This drew condemnation from the White House. “For years, GOP officials have gone after contraception and family planning services. After the Supreme Court’s decision in Dobbs, GOP officials appear more empowered to strip Americans of their basic rights," wrote White House Press Secretary Karine Jean-Pierre on Twitter. She described the new law as “extreme and backwards.”
"To be clear, nothing under Idaho law justifies the university’s decision to deny students access to contraception. But the situation in Idaho speaks to the unacceptable consequences of extreme abortion bans,” she added.

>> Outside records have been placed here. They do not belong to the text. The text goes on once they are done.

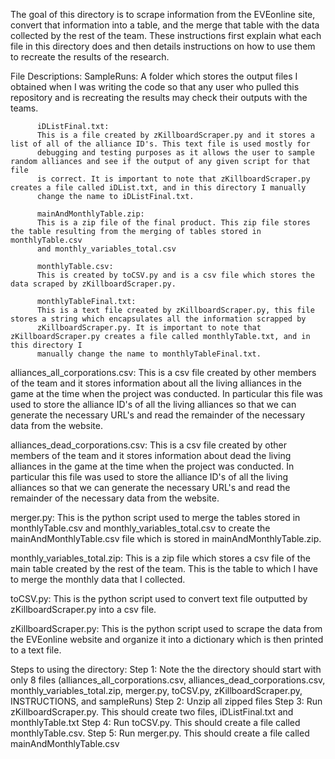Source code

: The goal of this directory is to scrape information from the EVEonline site, convert that information into a table, and the merge that table
with the data collected by the rest of the team. These instructions first explain what each file in this directory does and then details
instructions on how to use them to recreate the results of the research.

File Descriptions:
SampleRuns: A folder which stores the output files I obtained when I was writing the code so that any user who pulled this repository and is
recreating the results may check their outputs with the teams.

          iDListFinal.txt:
          This is a file created by zKillboardScraper.py and it stores a list of all of the alliance ID's. This text file is used mostly for
          debugging and testing purposes as it allows the user to sample random alliances and see if the output of any given script for that file
          is correct. It is important to note that zKillboardScraper.py creates a file called iDList.txt, and in this directory I manually
          change the name to iDListFinal.txt.

          mainAndMonthlyTable.zip:
          This is a zip file of the final product. This zip file stores the table resulting from the merging of tables stored in monthlyTable.csv
          and monthly_variables_total.csv

          monthlyTable.csv:
          This is created by toCSV.py and is a csv file which stores the data scraped by zKillboardScraper.py.

          monthlyTableFinal.txt:
          This is a text file created by zKillboardScraper.py, this file stores a string which encapsulates all the information scrapped by
          zKillboardScraper.py. It is important to note that zKillboardScraper.py creates a file called monthlyTable.txt, and in this directory I
          manually change the name to monthlyTableFinal.txt.

alliances_all_corporations.csv:
This is a csv file created by other members of the team and it stores information about all the living alliances in the game at the time when the
project was conducted. In particular this file was used to store the alliance ID's of all the living alliances so that we can generate the
necessary URL's and read the remainder of the necessary data from the website.

alliances_dead_corporations.csv:
This is a csv file created by other members of the team and it stores information about dead the living alliances in the game at the time when
the project was conducted. In particular this file was used to store the alliance ID's of all the living alliances so that we can generate the
necessary URL's and read the remainder of the necessary data from the website.

merger.py:
This is the python script used to merge the tables stored in monthlyTable.csv and monthly_variables_total.csv to create the
mainAndMonthlyTable.csv file which is stored in mainAndMonthlyTable.zip.

monthly_variables_total.zip:
This is a zip file which stores a csv file of the main table created by the rest of the team. This is the table to which I have to merge the
monthly data that I collected.

toCSV.py:
This is the python script used to convert text file outputted by zKillboardScraper.py into a csv file.

zKillboardScraper.py:
This is the python script used to scrape the data from the EVEonline website and organize it into a dictionary which is then printed to a text
file.

Steps to using the directory:
Step 1: Note the the directory should start with only 8 files (alliances_all_corporations.csv, alliances_dead_corporations.csv,
monthly_variables_total.zip, merger.py, toCSV.py, zKillboardScraper.py, INSTRUCTIONS, and sampleRuns)
Step 2: Unzip all zipped files
Step 3: Run zKillboardScraper.py. This should create two files, iDListFinal.txt and monthlyTable.txt
Step 4: Run toCSV.py. This should create a file called monthlyTable.csv.
Step 5: Run merger.py. This should create a file called mainAndMonthlyTable.csv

An unnamed Biden administration official told the Idaho Capitol Sun: “We’re seeing similar efforts pop up in various states across the country, and it’s part of a very disturbing trend that the Supreme Court created a runway for, and Republican officials are taking advantage of to go even further than some of the laws we’ve already seen.”
“We always knew extremists wouldn’t stop at banning abortion; they’d target birth control next. The University of Idaho’s announcement is the canary in the coal mine, an early sign of the larger, coordinated effort to attack birth control access,” said Rebecca Gibron, CEO of Planned Parenthood Great Northwest, in a statement. “These attacks on birth control are not theoretical. They are already happening. And the University of Idaho’s new policy is just the latest example of extremists and draconian laws threatening to strip us of all control over their reproductive health care.”
Satz believes the UI’s mishandling of the matter will be costly to the university. “This has the potential to be very damaging to the school and the state,” he said. “Within 24 hours, this memo got the attention of the White House, of all places. And I don’t know what the United States is going to do. They’re the biggest funders of the university. I could see them doing all kinds of things bureaucratically to deal with this—cutting off grants, student loans, that sort of thing. This is not a good spot to be.
“I can also see them suing the university or suing the state on behalf of citizens, because this is so beyond the pale. It’s almost like they have to, someone has to, because this is dictating religious speech to people. You just can’t do this.”
The pushback, he believes, will occur primarily in the courts. “There are going to be lawsuits,” Satz said. “There need to be lawsuits. Nothing else is going to do. You’re not going to defeat this without taking it to the courts. And I don’t know what our final answer will be, given the current makeup of the Supreme Court.”